# wild caught, f1,tank bred whats the big difference



## suffolk bloke (Jun 15, 2008)

i am shortly going to start a new tank i have one at the moment with malawi's and i want another but my problem is what to stock it with,my big question is are wild caught fish that much if any better than a good tank bred fish or is it just a whim that HEY I HAVE WILD CAUGHT FISH ITS SO MUCH BETTER THAN TANK BRED boast about where it came from,frankly i am not bothered if it comes from the moon its the look i am after.they are s much more expensive but i can only get them online so no chance to see them other than a photo.i have a reputable place to buy them from so please apart from its african roots whats so good about them :-?


----------



## Number6 (Mar 13, 2003)

Personally, I prefer tank raised as long as I know that A. they are pure species and B. they have been properly bred (minimal inbreeding and outcrossing).

The only time I'd bother with wild caught is if I couldn't find pure strain tank raised.

I do enjoy F1 fry *IF * the breeder had a large group of that fish simply because it's simple to avoid sloppy breeding practices as there has only been the one owner...

If I'm not breeding the fish to sell fry, I would never buy anything other than solid looking tank raised fish.


----------



## chapman76 (Jun 30, 2004)

I'm pretty much on board with number6.

If I was planning on breeding and selling to fish to stores or in volume, I would search for WC or F1 because I would have confidence in their purity.

I have only bought WC when I couldn't get F1 or tank raised of high quality. Most my fish are F1, but that is because the breeder I typically buy from happens to have WC stock and a lot of fish.


----------



## kb3781 (Jul 22, 2008)

Would you rather have a wild caught horse or a thoroughbred?
I'll take the thoroughbred. The only difference with fish is that you don't always know if your thoroughbred is really a thoroughbred. If only fish breeding was documented as well as horse breeding


----------



## why_spyder (Mar 2, 2006)

I like to go with F1, F2/tank-raised.

Most of the species I am after aren't readily available around here, so I end up buying more F1/F2 stock than tank-raised stuff. There are a few species I like that are more available and I will gladly take a good tank-raised strain from them.

It used to be I was all about trying to get wilds. Then I'd get some - get bloat in the tank - and lose the fish. That was a waste of a good lot of money. Besides, when you buy wild you are still risking getting fish with bad traits. Not all wilds look good.


----------



## nick a (Apr 9, 2004)

It really all depends on a number of variables--one answer does not fit all.



> just a whim that HEY I HAVE WILD CAUGHT FISH ITS SO MUCH BETTER THAN TANK BRED boast about where it came from


While I guess there may be some out there with this 'tude, I would posit that among most folks with any seriousness involved in the hobby that isn't the case.

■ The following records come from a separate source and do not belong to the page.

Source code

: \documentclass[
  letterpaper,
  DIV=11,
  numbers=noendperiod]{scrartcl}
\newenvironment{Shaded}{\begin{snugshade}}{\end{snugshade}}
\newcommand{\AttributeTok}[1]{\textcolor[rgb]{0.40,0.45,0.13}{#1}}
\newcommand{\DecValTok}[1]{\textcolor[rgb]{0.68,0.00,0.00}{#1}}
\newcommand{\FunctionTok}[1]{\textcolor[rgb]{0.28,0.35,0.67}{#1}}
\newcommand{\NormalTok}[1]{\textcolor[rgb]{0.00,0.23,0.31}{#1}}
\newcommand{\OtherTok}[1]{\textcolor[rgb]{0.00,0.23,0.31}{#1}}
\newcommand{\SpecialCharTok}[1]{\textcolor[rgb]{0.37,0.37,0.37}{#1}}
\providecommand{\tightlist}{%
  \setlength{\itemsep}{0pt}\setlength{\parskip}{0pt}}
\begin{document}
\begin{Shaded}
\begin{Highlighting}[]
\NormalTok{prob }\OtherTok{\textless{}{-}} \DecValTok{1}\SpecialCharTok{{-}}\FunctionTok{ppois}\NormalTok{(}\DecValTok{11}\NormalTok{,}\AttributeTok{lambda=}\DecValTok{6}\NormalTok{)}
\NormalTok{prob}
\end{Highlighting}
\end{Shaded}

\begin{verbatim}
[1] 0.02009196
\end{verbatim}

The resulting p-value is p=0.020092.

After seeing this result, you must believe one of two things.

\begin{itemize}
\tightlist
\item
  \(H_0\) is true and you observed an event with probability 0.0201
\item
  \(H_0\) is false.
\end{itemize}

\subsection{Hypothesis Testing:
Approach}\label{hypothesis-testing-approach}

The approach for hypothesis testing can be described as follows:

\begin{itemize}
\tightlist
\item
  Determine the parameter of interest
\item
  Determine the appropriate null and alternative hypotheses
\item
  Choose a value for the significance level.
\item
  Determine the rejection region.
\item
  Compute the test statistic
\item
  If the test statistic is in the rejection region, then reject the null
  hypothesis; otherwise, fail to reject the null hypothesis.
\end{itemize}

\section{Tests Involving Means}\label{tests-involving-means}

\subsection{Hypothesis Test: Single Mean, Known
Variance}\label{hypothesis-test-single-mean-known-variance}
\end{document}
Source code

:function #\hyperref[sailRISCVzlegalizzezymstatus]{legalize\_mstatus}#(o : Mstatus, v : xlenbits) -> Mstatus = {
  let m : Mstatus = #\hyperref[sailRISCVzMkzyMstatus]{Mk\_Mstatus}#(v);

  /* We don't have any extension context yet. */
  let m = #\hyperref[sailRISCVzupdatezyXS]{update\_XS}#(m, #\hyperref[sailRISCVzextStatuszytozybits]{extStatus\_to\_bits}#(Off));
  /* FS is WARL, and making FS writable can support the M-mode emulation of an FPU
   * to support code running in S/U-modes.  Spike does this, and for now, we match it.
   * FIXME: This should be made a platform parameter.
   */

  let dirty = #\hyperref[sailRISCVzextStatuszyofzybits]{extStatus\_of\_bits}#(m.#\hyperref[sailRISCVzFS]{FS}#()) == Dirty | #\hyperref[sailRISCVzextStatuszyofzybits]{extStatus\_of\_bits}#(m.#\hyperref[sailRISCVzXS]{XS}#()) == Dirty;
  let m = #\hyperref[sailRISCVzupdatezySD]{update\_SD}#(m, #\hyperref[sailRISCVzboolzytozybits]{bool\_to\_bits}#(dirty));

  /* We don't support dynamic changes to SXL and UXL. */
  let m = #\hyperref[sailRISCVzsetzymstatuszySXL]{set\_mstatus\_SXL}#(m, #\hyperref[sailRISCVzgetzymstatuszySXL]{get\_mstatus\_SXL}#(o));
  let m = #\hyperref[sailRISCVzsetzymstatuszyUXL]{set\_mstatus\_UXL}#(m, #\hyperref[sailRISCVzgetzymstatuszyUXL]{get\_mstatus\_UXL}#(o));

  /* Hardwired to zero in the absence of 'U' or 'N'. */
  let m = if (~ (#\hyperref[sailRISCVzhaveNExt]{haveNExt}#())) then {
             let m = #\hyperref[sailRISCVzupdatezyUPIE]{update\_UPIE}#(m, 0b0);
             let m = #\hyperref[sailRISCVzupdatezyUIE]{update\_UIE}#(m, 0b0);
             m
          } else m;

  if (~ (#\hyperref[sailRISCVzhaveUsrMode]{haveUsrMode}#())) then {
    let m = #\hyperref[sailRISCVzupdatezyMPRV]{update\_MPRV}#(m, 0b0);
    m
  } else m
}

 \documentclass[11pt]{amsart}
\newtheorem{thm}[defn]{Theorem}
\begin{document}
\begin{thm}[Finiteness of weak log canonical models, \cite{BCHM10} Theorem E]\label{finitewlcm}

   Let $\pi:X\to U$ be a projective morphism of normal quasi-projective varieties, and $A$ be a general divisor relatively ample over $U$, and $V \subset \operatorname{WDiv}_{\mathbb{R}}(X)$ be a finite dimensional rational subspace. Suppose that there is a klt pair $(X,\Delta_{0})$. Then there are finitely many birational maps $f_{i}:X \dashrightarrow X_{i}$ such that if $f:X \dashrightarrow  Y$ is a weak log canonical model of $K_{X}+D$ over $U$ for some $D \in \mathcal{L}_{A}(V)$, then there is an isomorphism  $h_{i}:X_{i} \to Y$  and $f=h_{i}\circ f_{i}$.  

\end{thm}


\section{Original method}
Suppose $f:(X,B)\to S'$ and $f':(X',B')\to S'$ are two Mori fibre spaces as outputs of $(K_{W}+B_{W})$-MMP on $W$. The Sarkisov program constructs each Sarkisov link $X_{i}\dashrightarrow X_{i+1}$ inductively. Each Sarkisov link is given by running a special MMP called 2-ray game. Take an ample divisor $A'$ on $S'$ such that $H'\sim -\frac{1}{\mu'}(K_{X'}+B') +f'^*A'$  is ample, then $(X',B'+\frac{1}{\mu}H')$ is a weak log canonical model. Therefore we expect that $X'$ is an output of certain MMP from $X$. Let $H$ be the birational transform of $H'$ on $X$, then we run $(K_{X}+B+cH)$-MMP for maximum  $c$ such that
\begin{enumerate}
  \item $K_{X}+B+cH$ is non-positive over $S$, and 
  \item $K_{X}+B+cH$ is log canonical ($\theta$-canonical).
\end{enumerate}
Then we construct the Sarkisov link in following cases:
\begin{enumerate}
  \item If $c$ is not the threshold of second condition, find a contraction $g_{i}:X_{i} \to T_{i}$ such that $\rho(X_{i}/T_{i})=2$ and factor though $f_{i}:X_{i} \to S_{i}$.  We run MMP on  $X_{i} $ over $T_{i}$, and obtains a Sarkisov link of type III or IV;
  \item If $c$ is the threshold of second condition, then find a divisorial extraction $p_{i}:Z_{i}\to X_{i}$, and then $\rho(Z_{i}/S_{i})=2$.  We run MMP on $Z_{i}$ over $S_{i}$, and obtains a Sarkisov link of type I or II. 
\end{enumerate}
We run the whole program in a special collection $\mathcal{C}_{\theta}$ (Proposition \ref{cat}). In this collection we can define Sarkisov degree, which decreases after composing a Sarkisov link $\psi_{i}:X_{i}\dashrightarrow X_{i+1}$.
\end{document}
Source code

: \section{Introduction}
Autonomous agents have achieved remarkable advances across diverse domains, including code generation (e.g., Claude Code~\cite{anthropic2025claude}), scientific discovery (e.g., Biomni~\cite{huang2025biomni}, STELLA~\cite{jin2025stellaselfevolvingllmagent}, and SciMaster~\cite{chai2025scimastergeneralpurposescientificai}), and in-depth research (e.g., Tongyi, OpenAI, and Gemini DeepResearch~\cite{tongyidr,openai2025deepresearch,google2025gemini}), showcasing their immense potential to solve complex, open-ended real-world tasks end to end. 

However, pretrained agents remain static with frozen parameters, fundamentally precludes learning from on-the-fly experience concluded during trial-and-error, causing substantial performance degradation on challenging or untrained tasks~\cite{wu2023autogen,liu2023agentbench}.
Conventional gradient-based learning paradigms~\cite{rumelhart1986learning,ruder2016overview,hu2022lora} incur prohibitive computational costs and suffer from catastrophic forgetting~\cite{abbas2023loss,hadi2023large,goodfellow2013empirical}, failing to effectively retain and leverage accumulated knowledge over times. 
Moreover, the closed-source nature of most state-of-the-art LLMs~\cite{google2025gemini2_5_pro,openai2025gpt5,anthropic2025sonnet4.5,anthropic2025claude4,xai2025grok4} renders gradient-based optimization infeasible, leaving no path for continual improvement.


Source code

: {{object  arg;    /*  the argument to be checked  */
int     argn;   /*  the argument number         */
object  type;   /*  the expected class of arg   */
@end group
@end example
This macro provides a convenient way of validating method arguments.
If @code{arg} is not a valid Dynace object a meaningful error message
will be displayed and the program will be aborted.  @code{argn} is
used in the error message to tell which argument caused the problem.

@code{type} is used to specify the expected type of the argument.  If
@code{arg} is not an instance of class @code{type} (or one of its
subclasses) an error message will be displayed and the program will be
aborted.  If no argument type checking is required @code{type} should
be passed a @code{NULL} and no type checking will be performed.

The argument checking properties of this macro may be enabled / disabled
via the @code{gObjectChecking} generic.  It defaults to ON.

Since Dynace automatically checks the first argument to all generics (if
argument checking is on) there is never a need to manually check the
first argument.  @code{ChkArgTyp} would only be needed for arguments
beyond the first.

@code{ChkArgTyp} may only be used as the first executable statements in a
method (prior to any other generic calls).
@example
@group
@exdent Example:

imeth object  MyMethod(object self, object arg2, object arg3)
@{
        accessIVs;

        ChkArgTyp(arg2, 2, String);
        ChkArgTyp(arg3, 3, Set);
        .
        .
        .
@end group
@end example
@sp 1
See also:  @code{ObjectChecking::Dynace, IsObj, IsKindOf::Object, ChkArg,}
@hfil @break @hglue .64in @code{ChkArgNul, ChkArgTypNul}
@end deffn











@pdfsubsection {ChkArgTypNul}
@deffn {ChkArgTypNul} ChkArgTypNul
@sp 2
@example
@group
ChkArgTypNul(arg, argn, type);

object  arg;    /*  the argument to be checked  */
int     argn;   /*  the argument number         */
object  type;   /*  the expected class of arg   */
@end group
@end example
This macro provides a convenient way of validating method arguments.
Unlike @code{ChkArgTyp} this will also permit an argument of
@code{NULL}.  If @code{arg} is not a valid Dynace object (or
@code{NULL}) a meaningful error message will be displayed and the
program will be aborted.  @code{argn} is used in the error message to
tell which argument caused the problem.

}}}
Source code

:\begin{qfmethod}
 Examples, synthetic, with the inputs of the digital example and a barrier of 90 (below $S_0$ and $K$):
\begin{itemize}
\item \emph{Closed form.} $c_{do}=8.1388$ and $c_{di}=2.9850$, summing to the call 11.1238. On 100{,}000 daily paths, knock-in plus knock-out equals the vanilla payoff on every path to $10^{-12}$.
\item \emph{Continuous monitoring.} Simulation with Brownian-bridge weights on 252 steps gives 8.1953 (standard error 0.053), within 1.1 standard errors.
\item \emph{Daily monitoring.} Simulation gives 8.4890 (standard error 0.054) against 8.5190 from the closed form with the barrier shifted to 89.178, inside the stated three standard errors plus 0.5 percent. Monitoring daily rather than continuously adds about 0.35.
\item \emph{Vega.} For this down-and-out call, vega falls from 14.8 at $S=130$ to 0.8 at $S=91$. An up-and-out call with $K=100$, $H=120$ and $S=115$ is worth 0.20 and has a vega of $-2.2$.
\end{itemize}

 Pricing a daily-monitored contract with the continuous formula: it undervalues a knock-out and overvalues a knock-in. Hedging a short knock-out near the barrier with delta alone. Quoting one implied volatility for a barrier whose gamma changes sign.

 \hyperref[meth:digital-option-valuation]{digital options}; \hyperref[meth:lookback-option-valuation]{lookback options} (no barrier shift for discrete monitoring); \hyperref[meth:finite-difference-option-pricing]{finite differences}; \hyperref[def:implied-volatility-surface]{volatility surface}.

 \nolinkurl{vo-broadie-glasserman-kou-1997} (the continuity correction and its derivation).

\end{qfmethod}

> are wild caught fish that much if any better than a _*good*_ tank bred fish


That is the quantified modifier #6 mentions. Too many times, farm/tank bred fish available are questionable at best. Look through just this site alone to find the numerous posts which highlight that issue. With ANY questions open on a particular breeding group, I cannot pass on offspring to other folks with integrity intact.

My preference for WC or F1 (from a known and trusted source only) in part springs from the simple desire to eliminate as many variables/questions as possible and to render my ability to give a fellow fish fan a batch of offspring with the absolute highest confidence that they are what I say they are.


----------



## suffolk bloke (Jun 15, 2008)

thanks to everyone for their input on this issue,i think i have gathered that good tank bred fish can look the same as wc but if you want to breed and sell fish on you are better off with wc or f1 so you can rest easy your fish is what it should be. :thumb:


----------



## copasetic (Nov 26, 2007)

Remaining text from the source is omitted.